Horizontal Scroll Bar for Boot/Run-at-startup
WPB (1391) 352 posts |
This really is missing the point somewhat. However, moving towards using UTF-8 as a default and global alphabet for the whole OS and its applications will bring you all the weird and obscure fractions you’d like and commonly used glyphs from all over the world as well. It’s the way to go. We should all get behind the change and make it happen. |
Chris Hall (132) 3554 posts |
We should all get behind the change and make it happen. So long as it is backwards compatible, I agree. For example use a few of the most obscure and little used top-bit-set characters to specify a different range of top-bit-set characters for applications that are aware. For example use &F8 to &FF to specify one of eight possible different sets of 120 characters. That should easily be enough. Unaware applications would simply display the default top-bit-set character instead of the special one. And &F8 to &FF could simply display themselves as a space. |
WPB (1391) 352 posts |
For the avoidance of doubt, I am absolutely NOT advocating this. The last thing we want to do is introduce yet another character encoding scheme into the world. The Unicode Consortium have worked so hard to come up with one encoding to rule them all (I know that’s a simplification; UTF-8 isn’t all things to all men, but has a great deal of benefits), and a huge amount of research went into the spec. of UTF-8 – we would have to be mad at this stage to go with some RISC OS-only character encoding over that. Chris, if you have any time, you should look into UTF-8 and what it was designed to achieve. The change would not be fully backwards compatible, but as Ben as outlined in detail, it doesn’t need to be terribly painful, either. Not a lot will break in the majority of apps. What we need is tools to help with the transition. I will start working on a few once I’ve got something else I’m working on out of the way. |
Jess Hampshire (158) 865 posts |
That sort of reminds me of the clichéed Englishman abroad, who talks LOUDLY and slowly so Johnny Foriegner can understand.

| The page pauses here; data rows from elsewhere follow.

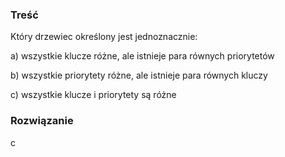 ### Treść
Który drzewiec określony jest jednoznacznie: 

a) wszystkie klucze różne, ale istnieje para równych priorytetów 

b) wszystkie priorytety różne, ale istnieje para równych kluczy 

c) wszystkie klucze i priorytety są różne

### Rozwiązanie

c
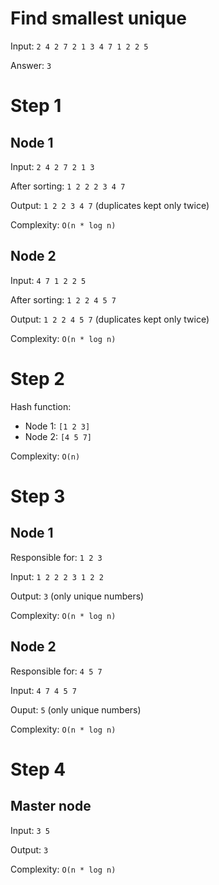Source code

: # Find smallest unique

Input: `2 4 2 7 2 1 3 4 7 1 2 2 5`

Answer: `3`

# Step 1

## Node 1

Input: `2 4 2 7 2 1 3`

After sorting: `1 2 2 2 3 4 7`

Output: `1 2 2 3 4 7` (duplicates kept only twice)

Complexity: `O(n * log n)`

## Node 2

Input: `4 7 1 2 2 5`

After sorting: `1 2 2 4 5 7`

Output: `1 2 2 4 5 7` (duplicates kept only twice)

Complexity: `O(n * log n)`

# Step 2

Hash function:
- Node 1: `[1 2 3]`
- Node 2: `[4 5 7]`

Complexity: `O(n)`

# Step 3

## Node 1

Responsible for: `1 2 3`

Input: `1 2 2 2 3 1 2 2`

Output: `3` (only unique numbers)

Complexity: `O(n * log n)`

## Node 2

Responsible for: `4 5 7`

Input: `4 7 4 5 7`

Ouput: `5` (only unique numbers)

Complexity: `O(n * log n)`

# Step 4

## Master node

Input: `3 5`

Output: `3`

Complexity: `O(n * log n)`

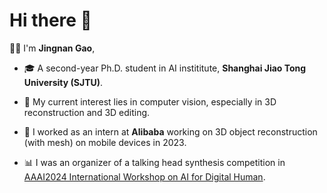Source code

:# Hi there 👋

👨‍🎓 I'm **Jingnan Gao**, 

- 🎓 A second-year Ph.D. student in AI instititute, **Shanghai Jiao Tong University (SJTU)**.

- 🥰 My current interest lies in computer vision, especially in 3D reconstruction and 3D editing.
- 🤗 I worked as an intern at **Alibaba** working on 3D object reconstruction (with mesh) on mobile devices in 2023.
- 📊 I was an organizer of a talking head synthesis competition in [AAAI2024 International Workshop on AI for Digital Human](https://digitalhumanworkshop.github.io/).

<!-- 
🕑 Some stats of my Github

![GitHub stats](https://github-readme-stats.vercel.app/api?username=G-1nOnly&show_icons=true&hide=prs&theme=tokyonight) -->
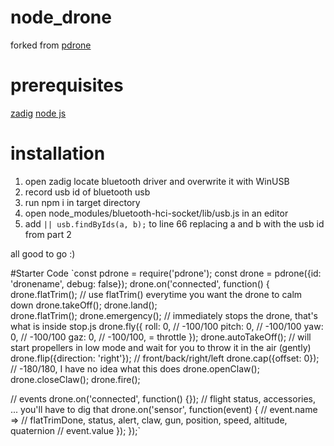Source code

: # node_drone

forked from [pdrone](https://github.com/algolia/pdrone)

# prerequisites

[zadig](https://zadig.akeo.ie/) 
[node js](https://nodejs.org/en/)

# installation 

1. open zadig locate bluetooth driver and overwrite it with WinUSB
2. record usb id of bluetooth usb
3. run npm i in target directory
4. open node_modules/bluetooth-hci-socket/lib/usb.js in an editor
5. add `|| usb.findByIds(a, b);` to line 66 replacing a and b with the usb id from part 2

all good to go :)

#Starter Code
`const pdrone = require('pdrone');
const drone = pdrone({id: 'dronename', debug: false});
drone.on('connected', function() {
  drone.flatTrim(); // use flatTrim() everytime you want the drone to calm down
  drone.takeOff();
  drone.land();  
  drone.flatTrim();
  drone.emergency(); // immediately stops the drone, that's what is inside stop.js
  drone.fly({
    roll: 0, // -100/100
    pitch: 0, // -100/100
    yaw: 0, // -100/100
    gaz: 0, // -100/100, = throttle
  });
  drone.autoTakeOff(); // will start propellers in low mode and wait for you to throw it in the air (gently)
  drone.flip({direction: 'right'}); // front/back/right/left
  drone.cap({offset: 0}); // -180/180, I have no idea what this does
  drone.openClaw();
  drone.closeClaw();
  drone.fire();

  // events
  drone.on('connected', function() {});
  // flight status, accessories, ... you'll have to dig that
  drone.on('sensor', function(event) {
    // event.name =>
    //   flatTrimDone, status, alert, claw, gun, position, speed, altitude, quaternion
    // event.value
  });
});`
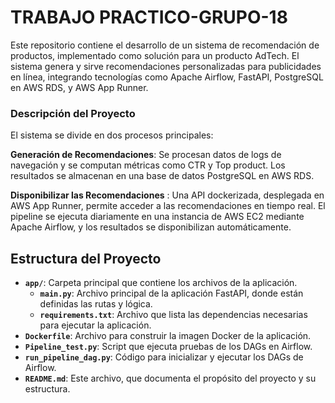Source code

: # TRABAJO PRACTICO-GRUPO-18
Este repositorio contiene el desarrollo de un sistema de recomendación de productos, implementado como solución para un producto AdTech. El sistema genera y sirve recomendaciones personalizadas para publicidades en línea, integrando tecnologías como Apache Airflow, FastAPI, PostgreSQL en AWS RDS, y AWS App Runner.

### Descripción del Proyecto
El sistema se divide en dos procesos principales:

**Generación de Recomendaciones**: Se procesan datos de logs de navegación y se computan métricas  como CTR y Top product. Los resultados se almacenan en una base de datos PostgreSQL en AWS RDS.


**Disponibilizar las Recomendaciones** : Una API dockerizada, desplegada en AWS App Runner, permite acceder a las recomendaciones en tiempo real.
El pipeline se ejecuta diariamente en una instancia de AWS EC2 mediante Apache Airflow, y los resultados se disponibilizan automáticamente.

## Estructura del Proyecto

- **`app/`**: Carpeta principal que contiene los archivos de la aplicación.
  - **`main.py`**: Archivo principal de la aplicación FastAPI, donde están definidas las rutas y lógica.
  - **`requirements.txt`**: Archivo que lista las dependencias necesarias para ejecutar la aplicación.
- **`Dockerfile`**: Archivo para construir la imagen Docker de la aplicación.
- **`Pipeline_test.py`**: Script que ejecuta pruebas de los DAGs en Airflow.
- **`run_pipeline_dag.py`**: Código para inicializar y ejecutar los DAGs de Airflow.
- **`README.md`**: Este archivo, que documenta el propósito del proyecto y su estructura.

Hmm, the number of times I have wanted to do this is on a par with the number of pole dancers I have dated. (i.e. not many)
Same in my school, (though thicko was obviously relative, since everyone had passed the 11+) we learnt Russian, which I hated at the time, but now years later (having been somewhere where even a tiny bit of Russian was useful), regret a bit not trying harder, and am now trying to learn it again. Ironically, the last few weeks I’ve been trying to learn a little Spanish, because I have a holiday booked to Tenerife. Unicode, shouldn’t there be a separate filetype for it? Then at least it would be possible to copy and paste between aware applications. (Allowing an on screen keyboard to generate it.) |
WPB (1391) 352 posts |
What do you mean? A separate filetype for Unicode text files or something? Then would we have separate filetypes for UTF-8 textfiles / UTF-16 textfiles / UTF-32 textfiles / etc.? I’m not sure this would help in any way. There should just be a way for textual data on the clipboard to have an associated encoding, and possibly even to be able to paste in a different encoding (that’s always handy to be able to do). |
Jess Hampshire (158) 865 posts |
That was the sort of thing I was thinking. So when you open a file, it opens with something that understands it. As far as I can see from a non-programmer POV, that would improve the situation, because any unicode aware program would have a means of loading and saving unicode, and I don’t see it need any big change to the underlying OS. |
Andrew Flegg (1574) 28 posts |
The only way I can think of doing this would be to have a BOM in front of any UTF-8 string. But that doesn’t give you backwards compatible transliteration to things which can’t handle UTF-8, and would mean two separate strings couldn’t be concatenated to form another valid UTF-8 string. Any attempt to do half of a multi-byte character encoding, or otherwise switching between different encodings in different applications will result in horrible bugs, broken behaviour and data loss. |
nemo (145) 2529 posts |
OMG stop, people, please stop. If you find yourself talking about Unicode without knowing what a BOM is, stop talking. ;-)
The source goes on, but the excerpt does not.